The New York County National Bank, "founded in 1855, erected this small but imposing neoclassical limestone-faced bank with Beaux-Arts motifs" in 1906-07 (quoting Guide to New York City Landmarks, text by Andrew S. Dolkart and Matthew A. Postal, 3d ed. 2004).
The building was designed by the architectural firm of De Lemos & Cordes with Rudolph L Daus.
De Lemos & Cordes were Theodore Wilhelm Emile De Lemos (1850-1909) and August Wilhelm Cordes (1850-?). De Lemos & Cordes also designed the Siegel Cooper Store on 6th Ave. between 18th and 19th Sts. (1896) (for more on Siegel Cooper see their warehouse building on 17th St.), the Adams Dry Goods Store at 6th Ave. and 21st St. (1900), the Keuffel & Esser Building at 127 Fulton St. (1892-1893), and Macy's Herald Square (1901-02) (original (Broadway) building).

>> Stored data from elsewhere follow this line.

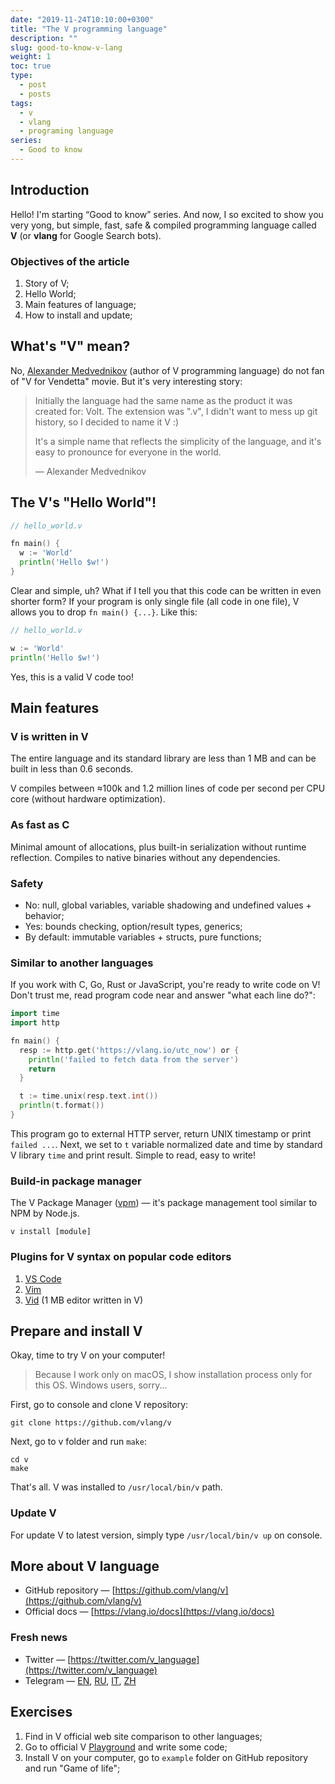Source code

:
 ```yaml
---
date: "2019-11-24T10:10:00+0300"
title: "The V programming language"
description: ""
slug: good-to-know-v-lang
weight: 1
toc: true
type:
  - post
  - posts
tags:
  - v
  - vlang
  - programing language
series:
  - Good to know
---
```


## Introduction

Hello! I'm starting “Good to know” series. And now, I so excited to show you very yong, but simple, fast, safe & compiled programming language called **V** (or **vlang** for Google Search bots).

### Objectives of the article

1. Story of V;
2. Hello World;
3. Main features of language;
4. How to install and update;

## What's "V" mean?

No, [Alexander Medvednikov](https://github.com/medvednikov) (author of V programming language) do not fan of "V for Vendetta" movie. But it's very interesting story:

> Initially the language had the same name as the product it was created for: Volt. The extension was ".v", I didn't want to mess up git history, so I decided to name it V :)
>
> It's a simple name that reflects the simplicity of the language, and it's easy to pronounce for everyone in the world.
>
> — Alexander Medvednikov

## The V's "Hello World"!

```go
// hello_world.v

fn main() {
  w := 'World'
  println('Hello $w!')
}
```

Clear and simple, uh? What if I tell you that this code can be written in even shorter form? If your program is only single file (all code in one file), V allows you to drop `fn main() {...}`. Like this:

```go
// hello_world.v

w := 'World'
println('Hello $w!')
```

Yes, this is a valid V code too!

## Main features

### V is written in V

The entire language and its standard library are less than 1 MB and can be built in less than 0.6 seconds.

V compiles between ≈100k and 1.2 million lines of code per second per CPU core (without hardware optimization).

### As fast as C

Minimal amount of allocations, plus built-in serialization without runtime reflection. Compiles to native binaries without any dependencies.

### Safety

- No: null, global variables, variable shadowing and undefined values + behavior;
- Yes: bounds checking, option/result types, generics;
- By default: immutable variables + structs, pure functions;

### Similar to another languages

If you work with C, Go, Rust or JavaScript, you're ready to write code on V! Don't trust me, read program code near and answer "what each line do?":

```go
import time
import http

fn main() {
  resp := http.get('https://vlang.io/utc_now') or {
    println('failed to fetch data from the server')
    return
  }

  t := time.unix(resp.text.int())
  println(t.format())
}
```

This program go to external HTTP server, return UNIX timestamp or print `failed ...`. Next, we set to `t` variable normalized date and time by standard V library `time` and print result. Simple to read, easy to write!

### Build-in package manager

The V Package Manager ([vpm](https://vpm.best/)) — it's package management tool similar to NPM by Node.js.

```console
v install [module]
```

### Plugins for V syntax on popular code editors

1. [VS Code](https://marketplace.visualstudio.com/items?itemName=0x9ef.vscode-vlang&ssr=false)
2. [Vim](https://github.com/ollykel/v-vim)
3. [Vid](https://github.com/vlang/vid) (1 MB editor written in V)

## Prepare and install V

Okay, time to try V on your computer!

> Because I work only on macOS, I show installation process only for this OS. Windows users, sorry...

First, go to console and clone V repository:

```console
git clone https://github.com/vlang/v
```

Next, go to v folder and run `make`:

```console
cd v
make
```

That's all. V was installed to `/usr/local/bin/v` path.

### Update V

For update V to latest version, simply type `/usr/local/bin/v up` on console.

## More about V language

- GitHub repository — [https://github.com/vlang/v](https://github.com/vlang/v)
- Official docs — [https://vlang.io/docs](https://vlang.io/docs)

### Fresh news

- Twitter — [https://twitter.com/v_language](https://twitter.com/v_language)
- Telegram — [EN](https://t.me/vlang_en), [RU](https://t.me/vlang_ru), [IT](https://t.me/vlang_it), [ZH](https://t.me/vlang_zh)

## Exercises

1. Find in V official web site comparison to other languages;
2. Go to official V [Playground](https://vlang.io/play) and write some code;
3. Install V on your computer, go to `example` folder on GitHub repository and run "Game of life";
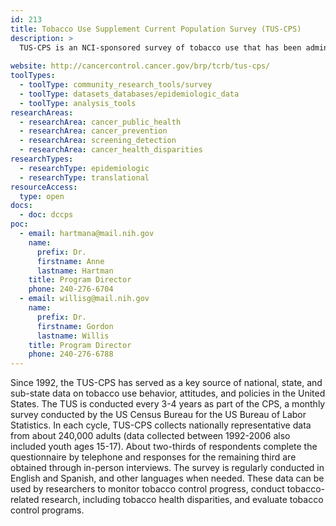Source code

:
 ```yaml
---
id: 213
title: Tobacco Use Supplement Current Population Survey (TUS-CPS)
description: >
  TUS-CPS is an NCI-sponsored survey of tobacco use that has been administered every 3-4 years as part of the US Census Bureau’s Current Population Survey.
  
website: http://cancercontrol.cancer.gov/brp/tcrb/tus-cps/
toolTypes:
  - toolType: community_research_tools/survey
  - toolType: datasets_databases/epidemiologic_data
  - toolType: analysis_tools
researchAreas:
  - researchArea: cancer_public_health
  - researchArea: cancer_prevention
  - researchArea: screening_detection
  - researchArea: cancer_health_disparities
researchTypes:
  - researchType: epidemiologic
  - researchType: translational
resourceAccess:
  type: open
docs:
  - doc: dccps
poc:
  - email: hartmana@mail.nih.gov
    name:
      prefix: Dr.
      firstname: Anne
      lastname: Hartman
    title: Program Director
    phone: 240-276-6704
  - email: willisg@mail.nih.gov
    name:
      prefix: Dr.
      firstname: Gordon
      lastname: Willis
    title: Program Director
    phone: 240-276-6788
---
```

Since 1992, the TUS-CPS has served as a key source of national, state, and sub-state data on tobacco use behavior, attitudes, and policies in the United States. The TUS is conducted every 3-4 years as part of the CPS, a monthly survey conducted by the US Census Bureau for the US Bureau of Labor Statistics. In each cycle, TUS-CPS collects nationally representative data from about 240,000 adults (data collected between 1992-2006 also included youth ages 15-17). About two-thirds of respondents complete the questionnaire by telephone and responses for the remaining third are obtained through in-person interviews. The survey is regularly conducted in English and Spanish, and other languages when needed. These data can be used by researchers to monitor tobacco control progress, conduct tobacco-related research, including tobacco health disparities, and evaluate tobacco control programs.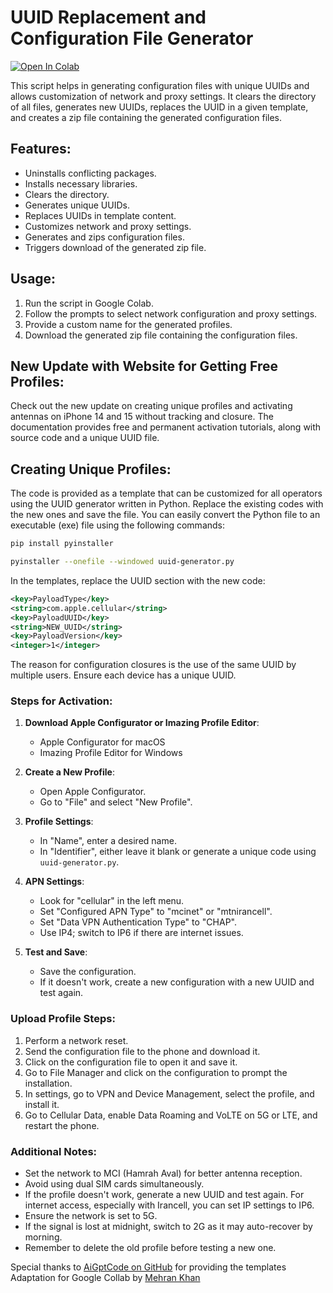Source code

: 
# UUID Replacement and Configuration File Generator

[![Open In Colab](https://colab.research.google.com/assets/colab-badge.svg)](https://colab.research.google.com/github/TheMehranKhan/IranCelluarBypass/blob/main/IranBypass.py)

This script helps in generating configuration files with unique UUIDs and allows customization of network and proxy settings. It clears the directory of all files, generates new UUIDs, replaces the UUID in a given template, and creates a zip file containing the generated configuration files.

## Features:
- Uninstalls conflicting packages.
- Installs necessary libraries.
- Clears the directory.
- Generates unique UUIDs.
- Replaces UUIDs in template content.
- Customizes network and proxy settings.
- Generates and zips configuration files.
- Triggers download of the generated zip file.

## Usage:
1. Run the script in Google Colab.
2. Follow the prompts to select network configuration and proxy settings.
3. Provide a custom name for the generated profiles.
4. Download the generated zip file containing the configuration files.

## New Update with Website for Getting Free Profiles:
Check out the new update on creating unique profiles and activating antennas on iPhone 14 and 15 without tracking and closure. The documentation provides free and permanent activation tutorials, along with source code and a unique UUID file.

## Creating Unique Profiles:
The code is provided as a template that can be customized for all operators using the UUID generator written in Python. Replace the existing codes with the new ones and save the file. You can easily convert the Python file to an executable (exe) file using the following commands:

```sh
pip install pyinstaller

pyinstaller --onefile --windowed uuid-generator.py
```

In the templates, replace the UUID section with the new code:

```xml
<key>PayloadType</key>
<string>com.apple.cellular</string>
<key>PayloadUUID</key>
<string>NEW_UUID</string>
<key>PayloadVersion</key>
<integer>1</integer>
```

The reason for configuration closures is the use of the same UUID by multiple users. Ensure each device has a unique UUID.

### Steps for Activation:
1. **Download Apple Configurator or Imazing Profile Editor**:
   - Apple Configurator for macOS
   - Imazing Profile Editor for Windows

2. **Create a New Profile**:
   - Open Apple Configurator.
   - Go to "File" and select "New Profile".

3. **Profile Settings**:
   - In "Name", enter a desired name.
   - In "Identifier", either leave it blank or generate a unique code using `uuid-generator.py`.

4. **APN Settings**:
   - Look for "cellular" in the left menu.
   - Set "Configured APN Type" to "mcinet" or "mtnirancell".
   - Set "Data VPN Authentication Type" to "CHAP".
   - Use IP4; switch to IP6 if there are internet issues.

5. **Test and Save**:
   - Save the configuration.
   - If it doesn't work, create a new configuration with a new UUID and test again.

### Upload Profile Steps:
1. Perform a network reset.
2. Send the configuration file to the phone and download it.
3. Click on the configuration file to open it and save it.
4. Go to File Manager and click on the configuration to prompt the installation.
5. In settings, go to VPN and Device Management, select the profile, and install it.
6. Go to Cellular Data, enable Data Roaming and VoLTE on 5G or LTE, and restart the phone.

### Additional Notes:
- Set the network to MCI (Hamrah Aval) for better antenna reception.
- Avoid using dual SIM cards simultaneously.
- If the profile doesn't work, generate a new UUID and test again. For internet access, especially with Irancell, you can set IP settings to IP6.
- Ensure the network is set to 5G.
- If the signal is lost at midnight, switch to 2G as it may auto-recover by morning.
- Remember to delete the old profile before testing a new one.

Special thanks to [AiGptCode on GitHub](https://github.com/AiGptCode/Iphone-14-15-IRAN-Anten) for providing the templates
Adaptation for Google Collab by [Mehran Khan](https://github.com/TheMehranKhan)
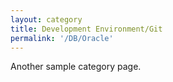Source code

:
 ```yaml
---
layout: category
title: Development Environment/Git
permalink: '/DB/Oracle'
---
```


Another sample category page.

Rudolph L. Daus (1854-1916) designed the New York & New Jersey Telephone Company Building at 81 Willoughby St., Brooklyn (1898) and several other prominent Brooklyn structures, as well as the Hoffman House Hotel Addition at the corner of Broadway and 25th St. (now demolished).
These portraits of De Lemos and Cordes appeared in Moses King's Notable New Yorkers of 1896-1899 (1899).
The building was occupied by the New York County National Bank until the late 1920s, then became a branch of Manufacturers Trust Co. in the early 1930s. Percy Loomis Sperr (1890-1964) took a pair of pictures of the bank dated March 21, 1931 and February 14, 1932 showing the pediment reading N Y County National Bank in the first and Manufacturers Trust Company in the second. These images can been seen on the New York Public Library's Digital Collections. Manufacturers Trust Co. became Manufacturers Hanover Trust in the mid-1960s, and they operated a branch bank here until around 1993/94 when Manufacturers Hanover merged with Chemical Bank.